[Saved entries]
━━━━

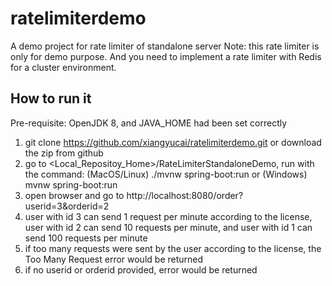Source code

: # ratelimiterdemo
A demo project for rate limiter of standalone server
Note: this rate limiter is only for demo purpose. And you need to implement a rate limiter with Redis for a cluster environment. 

## How to run it
Pre-requisite: OpenJDK 8, and JAVA_HOME had been set correctly
1. git clone https://github.com/xiangyucai/ratelimiterdemo.git
   or download the zip from github
2. go to <Local_Repositoy_Home>/RateLimiterStandaloneDemo, run with the command:
   (MacOS/Linux) ./mvnw spring-boot:run or (Windows) mvnw spring-boot:run
3. open browser and go to http://localhost:8080/order?userid=3&orderid=2
4. user with id 3 can send 1 request per minute according to the license, user with id 2 can send 10 requests per minute, and user with id 1 can send 100 requests per minute
5. if too many requests were sent by the user according to the license, the Too Many Request error would be returned
6. if no userid or orderid provided, error would be returned
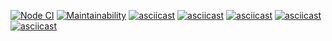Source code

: [![Node CI](https://github.com/mishchenkoandrey/frontend-project-lvl1/workflows/Node%20CI/badge.svg)](https://github.com/mishchenkoandrey/frontend-project-lvl1/actions)
[![Maintainability](https://api.codeclimate.com/v1/badges/1345e84d6a8a763d1aa7/maintainability)](https://codeclimate.com/github/mishchenkoandrey/frontend-project-lvl1/maintainability)
[![asciicast](https://asciinema.org/a/KQwfSwuPNYTczAvglRBgrl1Vg.svg)](https://asciinema.org/a/KQwfSwuPNYTczAvglRBgrl1Vg)
[![asciicast](https://asciinema.org/a/dhmAYWPKli0rOMcBystiG8FyQ.svg)](https://asciinema.org/a/dhmAYWPKli0rOMcBystiG8FyQ)
[![asciicast](https://asciinema.org/a/bahnLWSdKcYfJAMARM5wVIXZ7.svg)](https://asciinema.org/a/bahnLWSdKcYfJAMARM5wVIXZ7)
[![asciicast](https://asciinema.org/a/rgyQeS78eMJaL0RunOjgtdT8Y.svg)](https://asciinema.org/a/rgyQeS78eMJaL0RunOjgtdT8Y)
[![asciicast](https://asciinema.org/a/Qzz51TAWfilXKCjVxfQ31quwK.svg)](https://asciinema.org/a/Qzz51TAWfilXKCjVxfQ31quwK)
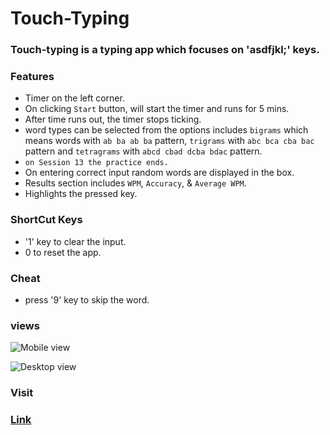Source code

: # Touch-Typing

### Touch-typing is a typing app which focuses on 'asdfjkl;' keys.

### Features

- Timer on the left corner.
- On clicking `Start` button, will start the timer and runs for 5 mins.
- After time runs out, the timer stops ticking.
- word types can be selected from the options includes `bigrams` which means words with `ab ba ab ba` pattern, `trigrams` with `abc bca cba bac` pattern and `tetragrams` with `abcd cbad dcba bdac` pattern.
- `on Session 13 the practice ends.`
- On entering correct input random words are displayed in the box.
- Results section includes `WPM`, `Accuracy`, & `Average WPM`.
- Highlights the pressed key.

### ShortCut Keys
- '1' key to clear the input.
- 0 to reset the app.

### Cheat
- press '9' key to skip the word.

### views 

 ![Mobile view](https://res.cloudinary.com/dx8csuvrh/image/upload/v1704210995/touch-typing/Screenshot_373_w4xrl0.png)


 ![Desktop view](https://res.cloudinary.com/dx8csuvrh/image/upload/v1704210994/touch-typing/Screenshot_371_y0xauq.png)


### Visit

### [Link](https://touch-typing-git-main-shaan057s-projects.vercel.app/)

━━━━

**What this task involves**
Your answer should be every entry repeated exactly, minus the pictures.

**Response for this exercise**
Source code

: # ratelimiterdemo
A demo project for rate limiter of standalone server
Note: this rate limiter is only for demo purpose. And you need to implement a rate limiter with Redis for a cluster environment. 

## How to run it
Pre-requisite: OpenJDK 8, and JAVA_HOME had been set correctly
1. git clone https://github.com/xiangyucai/ratelimiterdemo.git
   or download the zip from github
2. go to <Local_Repositoy_Home>/RateLimiterStandaloneDemo, run with the command:
   (MacOS/Linux) ./mvnw spring-boot:run or (Windows) mvnw spring-boot:run
3. open browser and go to http://localhost:8080/order?userid=3&orderid=2
4. user with id 3 can send 1 request per minute according to the license, user with id 2 can send 10 requests per minute, and user with id 1 can send 100 requests per minute
5. if too many requests were sent by the user according to the license, the Too Many Request error would be returned
6. if no userid or orderid provided, error would be returned
Source code

: [![Node CI](https://github.com/mishchenkoandrey/frontend-project-lvl1/workflows/Node%20CI/badge.svg)](https://github.com/mishchenkoandrey/frontend-project-lvl1/actions)
[![Maintainability](https://api.codeclimate.com/v1/badges/1345e84d6a8a763d1aa7/maintainability)](https://codeclimate.com/github/mishchenkoandrey/frontend-project-lvl1/maintainability)
[![asciicast](https://asciinema.org/a/KQwfSwuPNYTczAvglRBgrl1Vg.svg)](https://asciinema.org/a/KQwfSwuPNYTczAvglRBgrl1Vg)
[![asciicast](https://asciinema.org/a/dhmAYWPKli0rOMcBystiG8FyQ.svg)](https://asciinema.org/a/dhmAYWPKli0rOMcBystiG8FyQ)
[![asciicast](https://asciinema.org/a/bahnLWSdKcYfJAMARM5wVIXZ7.svg)](https://asciinema.org/a/bahnLWSdKcYfJAMARM5wVIXZ7)
[![asciicast](https://asciinema.org/a/rgyQeS78eMJaL0RunOjgtdT8Y.svg)](https://asciinema.org/a/rgyQeS78eMJaL0RunOjgtdT8Y)
[![asciicast](https://asciinema.org/a/Qzz51TAWfilXKCjVxfQ31quwK.svg)](https://asciinema.org/a/Qzz51TAWfilXKCjVxfQ31quwK)
Source code

: # Touch-Typing

### Touch-typing is a typing app which focuses on 'asdfjkl;' keys.

### Features

- Timer on the left corner.
- On clicking `Start` button, will start the timer and runs for 5 mins.
- After time runs out, the timer stops ticking.
- word types can be selected from the options includes `bigrams` which means words with `ab ba ab ba` pattern, `trigrams` with `abc bca cba bac` pattern and `tetragrams` with `abcd cbad dcba bdac` pattern.
- `on Session 13 the practice ends.`
- On entering correct input random words are displayed in the box.
- Results section includes `WPM`, `Accuracy`, & `Average WPM`.
- Highlights the pressed key.

### ShortCut Keys
- '1' key to clear the input.
- 0 to reset the app.

### Cheat
- press '9' key to skip the word.

### views 

 ![Mobile view](https://res.cloudinary.com/dx8csuvrh/image/upload/v1704210995/touch-typing/Screenshot_373_w4xrl0.png)


 ![Desktop view](https://res.cloudinary.com/dx8csuvrh/image/upload/v1704210994/touch-typing/Screenshot_371_y0xauq.png)


### Visit

### [Link](https://touch-typing-git-main-shaan057s-projects.vercel.app/)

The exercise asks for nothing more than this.